On 5 March, a post appeared on the X account of Iran’s late supreme leader, Ali Khamenei, managed by his staff after he was killed in an Israeli airstrike on 28 February. The tweet featured a stark piece of propaganda: a gleaming, oversized missile arcing across the sky as a city below is engulfed in flames. The caption read: “Khorramshahr moments are on the horizon.”

The Khorramshahr missile, Iran’s most advanced ballistic missile, is believed to be capable of carrying a cluster warhead dispersing up to 80 submunitions. Since that post, it has come to loom large in Israeli threat assessments, a persistent concern for a country equipped with a multi-layered missile defence system that is widely regarded as the world’s most sophisticated.

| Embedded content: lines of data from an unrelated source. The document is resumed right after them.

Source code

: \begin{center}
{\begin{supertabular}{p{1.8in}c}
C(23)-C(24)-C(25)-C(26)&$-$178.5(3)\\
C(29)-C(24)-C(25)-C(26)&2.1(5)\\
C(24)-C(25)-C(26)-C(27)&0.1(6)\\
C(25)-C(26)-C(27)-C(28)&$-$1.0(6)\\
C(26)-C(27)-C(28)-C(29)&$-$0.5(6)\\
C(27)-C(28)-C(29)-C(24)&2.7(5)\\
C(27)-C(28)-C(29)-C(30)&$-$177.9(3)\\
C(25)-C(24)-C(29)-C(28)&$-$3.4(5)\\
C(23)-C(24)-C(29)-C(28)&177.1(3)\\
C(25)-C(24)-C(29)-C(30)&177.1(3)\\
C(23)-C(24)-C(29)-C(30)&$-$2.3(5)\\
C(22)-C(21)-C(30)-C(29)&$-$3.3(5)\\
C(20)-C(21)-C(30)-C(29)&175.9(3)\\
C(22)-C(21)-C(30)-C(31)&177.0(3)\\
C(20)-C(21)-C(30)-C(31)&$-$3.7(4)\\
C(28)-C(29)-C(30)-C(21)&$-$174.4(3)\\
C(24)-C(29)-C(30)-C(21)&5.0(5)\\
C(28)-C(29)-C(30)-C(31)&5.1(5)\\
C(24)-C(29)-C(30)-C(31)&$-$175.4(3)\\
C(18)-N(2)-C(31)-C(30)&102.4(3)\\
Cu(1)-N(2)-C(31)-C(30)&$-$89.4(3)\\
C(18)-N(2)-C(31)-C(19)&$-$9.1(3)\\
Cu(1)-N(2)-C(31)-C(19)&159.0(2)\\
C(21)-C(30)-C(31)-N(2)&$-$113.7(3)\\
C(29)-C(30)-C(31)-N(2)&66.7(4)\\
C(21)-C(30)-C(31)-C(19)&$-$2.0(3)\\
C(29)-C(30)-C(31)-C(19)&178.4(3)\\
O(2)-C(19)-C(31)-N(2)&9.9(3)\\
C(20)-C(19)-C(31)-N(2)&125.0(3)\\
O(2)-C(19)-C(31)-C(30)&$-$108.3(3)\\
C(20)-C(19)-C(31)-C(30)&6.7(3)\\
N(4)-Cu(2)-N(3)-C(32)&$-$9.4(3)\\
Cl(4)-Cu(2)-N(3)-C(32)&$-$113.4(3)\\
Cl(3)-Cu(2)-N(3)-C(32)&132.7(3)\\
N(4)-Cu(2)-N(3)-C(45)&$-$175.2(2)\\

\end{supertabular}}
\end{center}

The latest attack using cluster munitions occurred on Sunday, when an Iranian ballistic missile struck central Israel, injuring 15 people.

According to the Israel Defense Forces, roughly half of the missiles launched from Iran since the escalation have carried cluster warheads.

The Guardian, which reviewed the impact of dozens of Iranian strikes alongside statements from Israeli officials, has identified at least 19 ballistic missiles carrying cluster warheads that penetrated Israeli airspace and struck urban areas since the beginning of the war with Iran on 28 February. Those attacks have killed at least nine people and wounded dozens, reflecting a broader shift in Iran’s tactics that appears to have exposed a vulnerability in Israel’s air defences. Since the start of the war, Iran’s cluster munitions – which disperse dozens of bomblets mid-air – have tested Israel’s highly advanced, multi-tier missile defence network, including Iron Dome, which is designed to counter threats across ranges, altitudes and speeds, exposing gaps that interception alone has struggled to close.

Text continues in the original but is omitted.